Precautions were taken to guarantee a fair comparison. Both compared methods only use depth information. The results for DPOM and KINECT2 were obtained by the authors of the DPOM paper, taking the limitations of the KINECT2 algorithm into account.
4.3 Simulation setup

Sensitivity analyses are done in following sections:

•
Camera height and angle (4.3.1, scene 1)
•
Number of combined cameras (4.3.2, scene 2)
•
Depth noise (4.3.3, scene 2)
•
Errors in extrinsic calibration (4.3.4, scene 2)

These sensitivity analyses are done using simulated data to make sure that only the investigated parameter is varied and all else stays exactly the same. Two scenes are used, as shown in Figs 5 and 6. Scene 1 is only used to evaluate the camera angle sensitivity. Scene 2 is used in the other simulation experiments.

The proposed tracking method was tested on simulation data generated in V-REP [20]. The simulated range sensor was modelled to have the same properties as the Microsoft Kinect for Xbox One time-of-flight camera: 512 $\times$ 424, f $\approx$ 362. To generate realistic flying pixels, the images were rendered at double resolution and downscaled using bilinear interpolation. Random noise was added following the same distribution as we measured on three real Kinects [21], confirming the results of [22]. The simulated frame rate was 20 fps.

Figure 6.
Example images of the simulated scenes. (a) Scene 1: Different angles scene at a 10 ${}^{\circ}$ angle. (b) Scene 2: Multiple cameras and multiple occlusions.

4.3.1 Sensitivity to camera height and angle

Tracking results are often strongly dependent of the height and angle of the camera. When a camera is placed low and at a shallow angle, tracking will be more challenging as there will be more occlusions. When the camera is placed high and at a downward angle, it has an unoccluded bird’s-eye view.

To evaluate the performance of the tracker for different camera angles, the exact same simulation was performed with the camera at 10 different camera angles ranging from 0 ${}^{\circ}$ to 90 ${}^{\circ}$ in steps of 10 ${}^{\circ}$ as shown in Fig. 5a.

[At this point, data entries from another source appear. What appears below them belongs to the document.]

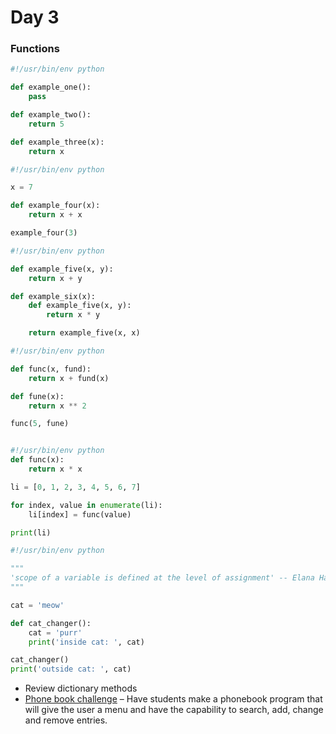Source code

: # Day 3
### Functions
```python
#!/usr/bin/env python

def example_one():
    pass

def example_two():
    return 5

def example_three(x):
    return x
```
```python
#!/usr/bin/env python

x = 7

def example_four(x):
    return x + x

example_four(3)
```
```python
#!/usr/bin/env python

def example_five(x, y):
    return x + y

def example_six(x):
    def example_five(x, y):
        return x * y

    return example_five(x, x)
```
```python
#!/usr/bin/env python

def func(x, fund):
    return x + fund(x)

def fune(x):
    return x ** 2

func(5, fune)
```
```python

#!/usr/bin/env python
def func(x):
    return x * x

li = [0, 1, 2, 3, 4, 5, 6, 7]

for index, value in enumerate(li):
    li[index] = func(value)

print(li)
```
```python
#!/usr/bin/env python

"""
'scope of a variable is defined at the level of assignment' -- Elana Hashman
"""

cat = 'meow'

def cat_changer():
    cat = 'purr'
    print('inside cat: ', cat)

cat_changer()
print('outside cat: ', cat)
```

 - Review dictionary methods
 - [Phone book challenge](./example-files/phonebook.py) – Have students make a phonebook program that will give the user a menu and have the capability to search, add, change and remove entries.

Due to practical considerations, the minimum and maximum angles where 1 ${}^{\circ}$ and 89 ${}^{\circ}$ respectively, but the effect of this small angle difference is negligible. The scene consists of four people walking on a plane of 5 by 5 meters for a duration of 100 seconds (2000 frames).

4.3.2 Single versus multiple camera performance

Tracking can be problematic in scenes with lots of occlusions. Good placement of extra cameras can be an effective solution. The main purpose of using multiple cameras is to resolve occlusions. While it can be used to extend the observed area, there must always be an overlap because the algorithm does not perform re-identification.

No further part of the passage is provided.